The fittest founder in the room got cancer. Here's how he used AI to fight back, as reported by TechCrunch.
The Take
As we navigate the complex landscape of AI innovation, this week's developments have left us pondering the interplay between stability, efficiency, and progress. The release of LFM2.5-230M by Liquid AI, for instance, marks a significant milestone in the pursuit of on-device inference. This 230M-parameter model, built on the LFM2 architecture, has been shown to run at an impressive 213 tok/s on a Galaxy S25 Ultra and 42 on a Raspberry Pi 5.

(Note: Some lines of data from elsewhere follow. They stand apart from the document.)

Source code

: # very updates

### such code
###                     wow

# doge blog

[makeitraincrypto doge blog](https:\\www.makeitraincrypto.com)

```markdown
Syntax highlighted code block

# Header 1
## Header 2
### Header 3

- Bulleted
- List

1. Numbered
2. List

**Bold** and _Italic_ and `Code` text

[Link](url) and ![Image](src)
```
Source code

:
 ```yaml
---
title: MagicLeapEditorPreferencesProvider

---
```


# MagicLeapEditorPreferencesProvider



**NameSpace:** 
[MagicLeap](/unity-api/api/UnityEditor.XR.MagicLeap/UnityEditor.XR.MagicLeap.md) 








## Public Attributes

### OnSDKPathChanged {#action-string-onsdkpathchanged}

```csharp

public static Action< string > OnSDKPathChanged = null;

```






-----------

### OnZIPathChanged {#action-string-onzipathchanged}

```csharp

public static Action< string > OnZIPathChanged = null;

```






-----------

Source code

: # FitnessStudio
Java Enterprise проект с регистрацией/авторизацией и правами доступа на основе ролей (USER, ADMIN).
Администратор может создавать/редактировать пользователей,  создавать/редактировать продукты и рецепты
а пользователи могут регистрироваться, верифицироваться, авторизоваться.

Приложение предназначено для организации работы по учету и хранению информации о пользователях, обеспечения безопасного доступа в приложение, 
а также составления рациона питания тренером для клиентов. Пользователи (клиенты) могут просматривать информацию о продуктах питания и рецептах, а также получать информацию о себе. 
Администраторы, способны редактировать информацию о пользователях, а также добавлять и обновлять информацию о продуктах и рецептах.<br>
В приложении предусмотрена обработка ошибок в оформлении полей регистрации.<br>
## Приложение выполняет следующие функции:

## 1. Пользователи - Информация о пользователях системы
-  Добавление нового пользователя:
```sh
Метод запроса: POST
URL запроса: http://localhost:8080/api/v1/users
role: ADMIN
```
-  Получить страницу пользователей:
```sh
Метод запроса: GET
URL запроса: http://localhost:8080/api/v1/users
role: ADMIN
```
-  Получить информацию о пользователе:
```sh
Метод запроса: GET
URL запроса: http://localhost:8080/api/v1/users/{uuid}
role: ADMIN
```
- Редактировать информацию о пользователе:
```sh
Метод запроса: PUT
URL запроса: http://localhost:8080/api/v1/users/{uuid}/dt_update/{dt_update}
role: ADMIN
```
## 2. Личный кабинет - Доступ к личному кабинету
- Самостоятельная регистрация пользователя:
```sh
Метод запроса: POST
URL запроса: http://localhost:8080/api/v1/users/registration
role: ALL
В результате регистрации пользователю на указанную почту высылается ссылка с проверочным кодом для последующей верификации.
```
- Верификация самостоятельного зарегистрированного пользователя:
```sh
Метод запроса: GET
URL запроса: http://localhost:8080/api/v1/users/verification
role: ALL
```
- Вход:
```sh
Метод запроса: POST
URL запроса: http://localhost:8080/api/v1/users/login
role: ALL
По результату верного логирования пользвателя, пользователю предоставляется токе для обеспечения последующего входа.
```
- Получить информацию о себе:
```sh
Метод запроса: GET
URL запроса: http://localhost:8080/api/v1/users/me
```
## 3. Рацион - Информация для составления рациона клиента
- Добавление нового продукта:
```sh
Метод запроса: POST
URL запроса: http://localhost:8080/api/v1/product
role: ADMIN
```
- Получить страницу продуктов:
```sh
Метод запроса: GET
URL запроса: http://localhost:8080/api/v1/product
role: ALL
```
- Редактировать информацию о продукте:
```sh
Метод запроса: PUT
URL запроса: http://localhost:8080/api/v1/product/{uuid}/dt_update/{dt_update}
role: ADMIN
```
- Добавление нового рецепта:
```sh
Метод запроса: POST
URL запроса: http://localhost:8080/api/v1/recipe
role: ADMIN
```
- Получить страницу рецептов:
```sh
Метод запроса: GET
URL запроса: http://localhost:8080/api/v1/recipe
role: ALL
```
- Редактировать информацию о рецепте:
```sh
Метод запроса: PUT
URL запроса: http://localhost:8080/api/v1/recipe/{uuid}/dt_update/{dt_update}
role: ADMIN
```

Meanwhile, DeepSeek's open-sourcing of DSpark, a speculative decoding framework, is poised to accelerate per-user generation for their DeepSeek-V4 model. This development underscores the importance of continued innovation in AI, as we strive to optimize performance and efficiency.
In related news, SoftBank's CEO has raised questions about Elon Musk's orbital data center hype, highlighting the need for a nuanced understanding of the implications and feasibility of such ambitious projects.
On the personnel front, Apple Vision Pro exec Paul Meade is reportedly leaving to join OpenAI's hardware team, marking an intriguing shift in the AI landscape. As we reflect on these developments, it becomes clear that the pursuit of AI innovation requires not only technological advancements but also the right talent and vision.
As we look ahead, it will be essential to continue exploring the intersection of AI, efficiency, and progress. Will the release of LFM2.5-230M serve as a catalyst for further breakthroughs in on-device inference? How will DeepSeek's DSpark framework shape the future of per-user generation? And what does Paul Meade's move to OpenAI's hardware team mean for the trajectory of AI development?